• EXERCISE
Look through the entries below. Report each line that has the word "DELETE" in it.

[Opening DATASET EXTRACT section]

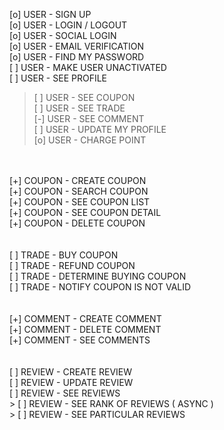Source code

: [o] USER - SIGN UP<br>
[o] USER - LOGIN / LOGOUT<br>
[o] USER - SOCIAL LOGIN<br>
[o] USER - EMAIL VERIFICATION <br>
[o] USER - FIND MY PASSWORD<br>
[ ] USER - MAKE USER UNACTIVATED<br>
[ ] USER - SEE PROFILE<br>
> [ ] USER - SEE COUPON<br>
> [ ] USER - SEE TRADE<br>
> [-] USER - SEE COMMENT<br>
[ ] USER - UPDATE MY PROFILE<br>
[o] USER - CHARGE POINT<br>
<br>
<br>
[+] COUPON - CREATE COUPON<br>
[+] COUPON - SEARCH COUPON<br>
[+] COUPON - SEE COUPON LIST<br>
[+] COUPON - SEE COUPON DETAIL<br>
[+] COUPON - DELETE COUPON<br>
<br>
<br>
[ ] TRADE - BUY COUPON<br>
[ ] TRADE - REFUND COUPON<br>
[ ] TRADE - DETERMINE BUYING COUPON<br>
[ ] TRADE - NOTIFY COUPON IS NOT VALID<br>
<br>
<br>
[+] COMMENT - CREATE COMMENT<br>
[+] COMMENT - DELETE COMMENT<br>
[+] COMMENT - SEE COMMENTS<br>
<br>
<br>
[ ] REVIEW - CREATE REVIEW<br>
[ ] REVIEW - UPDATE REVIEW<br>
[ ] REVIEW - SEE REVIEWS<br>
> [ ] REVIEW - SEE RANK OF REVIEWS ( ASYNC )<br>
> [ ] REVIEW - SEE PARTICULAR REVIEWS<br>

[Closing DATASET EXTRACT section]

• RESULT OF THE TASK
[+] COUPON - DELETE COUPON<br>
[+] COMMENT - DELETE COMMENT<br>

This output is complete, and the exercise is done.